Wintergarten-Premiere "Sayonara Tokyo": Unterm Fudschijama ist gut jodeln

Kirschblüten im Teilchenbeschleuniger: die Varieté-Revue „Sayonara Tokyo“ im Wintergarten Berlin.

Wie grazil es sich zu verbeugen weiß, das ungeschlachte Gerät. Nach links, nach rechts, nach vorne, stets weit hinab zum Bogen geneigt. So was! Digital programmierte Roboterarme können also nicht nur Autos montieren und Operationen durchführen, sie können auch artig wie Japaner sein. Von den hydraulischen Qualitäten ganz abgesehen, die den mal als Hebebühne, mal als Discokugel-Dreher, mal als Riesentrommel eingesetzten Industrieroboter zum Gimmick von „Sayonara Tokyo“ machen.
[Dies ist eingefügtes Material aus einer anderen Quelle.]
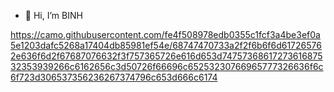 - 👋 Hi, I’m BINH

https://camo.githubusercontent.com/fe4f508978edb0355c1fcf3a4be3ef0a5e1203dafc5268a17404db85981ef54e/68747470733a2f2f6b6f6d617265762e636f6d2f67687076632f3f757365726e616d653d7475736861727361687532353939266c6162656c3d50726f66696c65253230766965777326636f6c6f723d306537356236267374796c653d666c6174
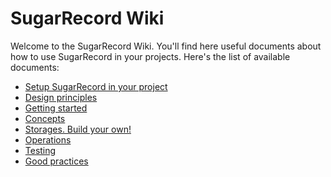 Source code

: SugarRecord Wiki
===================

Welcome to the SugarRecord Wiki. You'll find here useful documents about how to use SugarRecord in your projects. Here's the list of available documents:

- [Setup SugarRecord in your project](setup.md)
- [Design principles](principles.md)
- [Getting started](started.md)
- [Concepts](concepts.md)
- [Storages. Build your own!](storages.md)
- [Operations](operations.md)
- [Testing](testing.md)
- [Good practices](practices.md)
In der am Premierenabend weidlich bestaunten und beklatschten Japan-Revue des Berliner Wintergartens ergänzt der im Bühnenhintergrund platzierte Metallkamerad die im Varieté sonst eher überschaubare Bühnentechnik und bringt als Hightech-Botschafter nicht nur japanische Automatik, sondern auch einen Hauch Friedrichstadt-Palast in die Bude.

Anders als der auf Großsprech abonnierte Entertainment-Dampfer an der Friedrichstraße, verschweigt der Wintergarten vornehm, was die Geburtstagsshow zum im September anstehenden 25-jährigen Bestehen des Hauses gekostet hat. Dass es die nach den Begrüßungsworten des Intendanten Georg Strecker bis dahin aufwendigste Eigenproduktion ist, glaubt man jedoch sofort. Die Idee für die Show hat Stephan Prattes ausgebrütet. Der ist zwar Wiener und nicht Japaner, aber auch als Regisseur vor allem eins – Bühnenbildner. Als solcher prägt er seit Jahren die überbordenden Kitsch und konsequentes Stilbewusstsein vereinende Camp-Ästhetik der Geschwister Pfister. Und das nicht nur auf Kleinkunstbühnen, sondern auch in der Komischen Oper, wo er der Operette „Clivia“ wunderprächtige Bauten bescherte.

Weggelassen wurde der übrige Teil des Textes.